En Madrid, donde la corrupción acosa a Esperanza Aguirre en frentes muy diversos, que van de los espías al escándalo monumental de Fundescam -una Fundación del PP que recibe cuantiosas aportaciones en época electoral de empresarios que, seguramente por casualidad, obtienen luego jugosos contratos del Gobierno regional-, se celebró recientemente una comida secreta entre el presidente del Tribunal Superior de Justicia, Francisco Javier Vieira, que juzgará a los diputados del PP madrileños imputados en la trama Gürtel, y el secretario general del PP de Madrid y consejero de Presidencia y Justicia, Francisco Granados.

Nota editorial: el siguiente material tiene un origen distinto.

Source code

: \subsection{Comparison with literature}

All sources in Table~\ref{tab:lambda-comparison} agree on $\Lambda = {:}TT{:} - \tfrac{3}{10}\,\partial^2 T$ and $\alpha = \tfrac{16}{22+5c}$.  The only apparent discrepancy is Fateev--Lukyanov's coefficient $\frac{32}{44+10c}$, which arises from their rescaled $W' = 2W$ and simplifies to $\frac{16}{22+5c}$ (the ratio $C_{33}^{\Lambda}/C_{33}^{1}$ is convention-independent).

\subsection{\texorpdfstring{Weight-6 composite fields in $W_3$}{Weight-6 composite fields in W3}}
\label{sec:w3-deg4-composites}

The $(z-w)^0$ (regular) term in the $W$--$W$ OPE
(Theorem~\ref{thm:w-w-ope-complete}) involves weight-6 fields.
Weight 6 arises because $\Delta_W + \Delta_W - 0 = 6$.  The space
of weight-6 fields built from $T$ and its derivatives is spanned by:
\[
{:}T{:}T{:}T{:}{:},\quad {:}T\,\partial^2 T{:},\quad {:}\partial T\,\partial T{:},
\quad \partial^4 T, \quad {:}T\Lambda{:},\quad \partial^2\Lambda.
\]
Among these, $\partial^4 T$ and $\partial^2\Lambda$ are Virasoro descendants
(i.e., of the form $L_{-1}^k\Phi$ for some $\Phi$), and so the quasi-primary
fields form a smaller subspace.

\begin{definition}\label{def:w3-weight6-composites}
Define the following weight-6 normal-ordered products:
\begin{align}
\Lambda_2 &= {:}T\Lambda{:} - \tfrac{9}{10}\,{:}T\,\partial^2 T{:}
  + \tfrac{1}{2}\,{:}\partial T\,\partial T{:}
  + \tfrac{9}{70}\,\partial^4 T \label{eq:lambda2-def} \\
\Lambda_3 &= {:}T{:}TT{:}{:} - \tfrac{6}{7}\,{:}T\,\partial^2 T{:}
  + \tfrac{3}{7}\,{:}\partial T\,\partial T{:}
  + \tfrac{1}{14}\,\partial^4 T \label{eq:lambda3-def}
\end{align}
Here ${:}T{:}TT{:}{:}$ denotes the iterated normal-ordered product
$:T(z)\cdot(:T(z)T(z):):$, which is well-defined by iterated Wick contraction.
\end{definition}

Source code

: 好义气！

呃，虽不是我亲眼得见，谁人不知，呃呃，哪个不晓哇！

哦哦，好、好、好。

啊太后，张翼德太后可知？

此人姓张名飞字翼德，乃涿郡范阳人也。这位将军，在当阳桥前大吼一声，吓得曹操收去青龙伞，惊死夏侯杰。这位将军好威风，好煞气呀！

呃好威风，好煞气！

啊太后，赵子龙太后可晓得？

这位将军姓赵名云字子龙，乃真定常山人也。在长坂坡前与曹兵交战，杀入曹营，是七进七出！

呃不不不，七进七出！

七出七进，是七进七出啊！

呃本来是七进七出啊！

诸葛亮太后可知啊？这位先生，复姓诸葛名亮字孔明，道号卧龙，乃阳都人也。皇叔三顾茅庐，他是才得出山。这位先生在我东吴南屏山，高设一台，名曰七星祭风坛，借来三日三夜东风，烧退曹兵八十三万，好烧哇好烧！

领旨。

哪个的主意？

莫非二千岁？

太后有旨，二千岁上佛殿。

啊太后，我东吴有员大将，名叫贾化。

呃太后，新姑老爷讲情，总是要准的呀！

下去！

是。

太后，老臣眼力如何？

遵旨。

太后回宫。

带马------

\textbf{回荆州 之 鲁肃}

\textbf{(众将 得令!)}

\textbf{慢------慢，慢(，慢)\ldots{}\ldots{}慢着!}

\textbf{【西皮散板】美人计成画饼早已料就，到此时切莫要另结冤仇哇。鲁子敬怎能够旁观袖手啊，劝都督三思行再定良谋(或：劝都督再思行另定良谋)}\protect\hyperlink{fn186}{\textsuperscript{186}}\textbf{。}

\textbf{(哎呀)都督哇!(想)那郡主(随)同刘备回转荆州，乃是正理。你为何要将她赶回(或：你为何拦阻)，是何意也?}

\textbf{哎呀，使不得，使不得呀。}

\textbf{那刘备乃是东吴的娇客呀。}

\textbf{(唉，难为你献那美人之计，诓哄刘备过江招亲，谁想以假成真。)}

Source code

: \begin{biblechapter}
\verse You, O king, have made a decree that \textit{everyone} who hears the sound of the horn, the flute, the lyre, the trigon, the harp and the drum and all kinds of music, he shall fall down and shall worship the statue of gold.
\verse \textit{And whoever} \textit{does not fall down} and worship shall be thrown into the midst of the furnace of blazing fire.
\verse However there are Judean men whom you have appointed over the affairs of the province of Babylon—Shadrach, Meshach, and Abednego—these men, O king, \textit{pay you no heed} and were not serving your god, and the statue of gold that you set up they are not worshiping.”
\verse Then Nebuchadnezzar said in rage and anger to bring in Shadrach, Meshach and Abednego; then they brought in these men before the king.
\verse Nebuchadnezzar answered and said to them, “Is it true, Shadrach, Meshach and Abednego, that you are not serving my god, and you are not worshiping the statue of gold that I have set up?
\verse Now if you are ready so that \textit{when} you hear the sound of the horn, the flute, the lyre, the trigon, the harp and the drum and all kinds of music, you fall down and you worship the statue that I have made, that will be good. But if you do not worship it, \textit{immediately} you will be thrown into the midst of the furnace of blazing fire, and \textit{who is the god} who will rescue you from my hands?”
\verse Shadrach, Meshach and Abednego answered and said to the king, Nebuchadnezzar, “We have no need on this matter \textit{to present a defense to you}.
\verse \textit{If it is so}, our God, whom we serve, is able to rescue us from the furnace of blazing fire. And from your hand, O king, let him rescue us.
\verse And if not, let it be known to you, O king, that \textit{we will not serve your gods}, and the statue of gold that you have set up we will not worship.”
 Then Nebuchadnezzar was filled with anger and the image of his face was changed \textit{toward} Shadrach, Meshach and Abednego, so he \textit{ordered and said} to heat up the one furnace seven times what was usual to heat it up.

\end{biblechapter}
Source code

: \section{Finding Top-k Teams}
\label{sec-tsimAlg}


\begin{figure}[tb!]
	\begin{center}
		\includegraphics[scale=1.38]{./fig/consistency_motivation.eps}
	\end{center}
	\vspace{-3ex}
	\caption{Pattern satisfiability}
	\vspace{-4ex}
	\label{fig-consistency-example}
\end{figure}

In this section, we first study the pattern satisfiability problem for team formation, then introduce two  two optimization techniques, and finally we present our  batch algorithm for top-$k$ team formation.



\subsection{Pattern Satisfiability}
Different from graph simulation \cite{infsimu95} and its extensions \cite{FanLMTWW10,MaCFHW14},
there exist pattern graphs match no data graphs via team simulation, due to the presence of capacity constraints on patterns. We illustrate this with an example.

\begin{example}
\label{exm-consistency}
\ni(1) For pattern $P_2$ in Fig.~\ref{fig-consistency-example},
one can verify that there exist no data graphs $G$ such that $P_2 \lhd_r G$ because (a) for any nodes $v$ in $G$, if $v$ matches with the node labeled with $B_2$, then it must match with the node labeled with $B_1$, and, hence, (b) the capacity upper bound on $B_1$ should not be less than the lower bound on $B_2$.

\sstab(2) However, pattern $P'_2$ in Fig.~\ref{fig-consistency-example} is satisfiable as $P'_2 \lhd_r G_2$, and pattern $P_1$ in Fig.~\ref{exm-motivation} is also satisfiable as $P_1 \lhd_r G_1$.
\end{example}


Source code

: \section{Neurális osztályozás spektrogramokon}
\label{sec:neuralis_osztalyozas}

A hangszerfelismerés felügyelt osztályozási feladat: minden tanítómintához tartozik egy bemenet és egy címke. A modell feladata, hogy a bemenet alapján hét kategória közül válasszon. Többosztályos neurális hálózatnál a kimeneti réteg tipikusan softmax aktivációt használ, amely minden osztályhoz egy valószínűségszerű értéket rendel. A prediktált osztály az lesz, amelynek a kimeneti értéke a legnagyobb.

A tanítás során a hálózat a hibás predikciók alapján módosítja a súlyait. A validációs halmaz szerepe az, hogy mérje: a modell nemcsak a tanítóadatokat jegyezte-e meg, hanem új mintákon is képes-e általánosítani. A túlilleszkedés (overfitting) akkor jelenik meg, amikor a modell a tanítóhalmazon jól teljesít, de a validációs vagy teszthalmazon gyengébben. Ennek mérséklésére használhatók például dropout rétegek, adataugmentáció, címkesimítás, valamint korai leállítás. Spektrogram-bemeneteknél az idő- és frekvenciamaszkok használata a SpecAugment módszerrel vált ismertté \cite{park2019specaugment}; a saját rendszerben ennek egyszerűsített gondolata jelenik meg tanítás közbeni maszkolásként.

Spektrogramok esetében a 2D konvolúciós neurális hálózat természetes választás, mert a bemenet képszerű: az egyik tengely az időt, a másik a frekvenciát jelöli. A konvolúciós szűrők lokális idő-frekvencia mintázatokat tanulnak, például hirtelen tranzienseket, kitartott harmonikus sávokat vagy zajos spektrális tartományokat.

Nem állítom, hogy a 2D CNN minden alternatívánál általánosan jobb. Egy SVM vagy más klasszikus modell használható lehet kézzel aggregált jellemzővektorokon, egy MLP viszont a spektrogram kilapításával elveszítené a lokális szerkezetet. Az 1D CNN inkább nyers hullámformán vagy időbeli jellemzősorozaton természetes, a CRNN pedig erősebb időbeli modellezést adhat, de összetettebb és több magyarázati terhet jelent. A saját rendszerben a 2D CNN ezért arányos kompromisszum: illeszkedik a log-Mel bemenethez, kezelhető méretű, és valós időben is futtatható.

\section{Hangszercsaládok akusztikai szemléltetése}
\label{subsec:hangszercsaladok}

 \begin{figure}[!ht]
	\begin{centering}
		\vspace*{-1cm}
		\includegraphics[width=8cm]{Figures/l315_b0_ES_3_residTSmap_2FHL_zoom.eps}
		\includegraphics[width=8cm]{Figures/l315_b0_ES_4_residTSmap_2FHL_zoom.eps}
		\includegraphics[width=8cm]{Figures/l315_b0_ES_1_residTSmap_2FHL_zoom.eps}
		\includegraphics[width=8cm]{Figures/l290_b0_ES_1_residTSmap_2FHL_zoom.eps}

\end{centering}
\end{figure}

Quizá estas "afinidades" entre políticos y jueces contribuyan a explicar el descaro de Esperanza Aguirre, quien, en un pleno parlamentario, ante las acusaciones de corrupción que le lanzaba la oposición, extendió los brazos y las manos diciendo "¡Mirad cómo tiemblo!". En ese gesto se resume la gran incógnita de la democracia española: si estamos verdaderamente en el Estado de derecho tan anhelado por nuestros liberales o si nos encontramos más bien en un Estado de derecha. Creo que a la derecha, en el fondo, le convendría, por su bien, que en España hubiera un Estado de derecho. A los socialistas, en su momento, les costó reconocerlo y estuvieron a punto de deshacerse por ello. El Partido Popular parece de momento sentirse más cómodo con el Estado de derecha, aunque suponga acabar definitivamente con sus credenciales "liberales".
Ignacio Sánchez-Cuenca es profesor de Sociología en la Universidad Complutense de Madrid.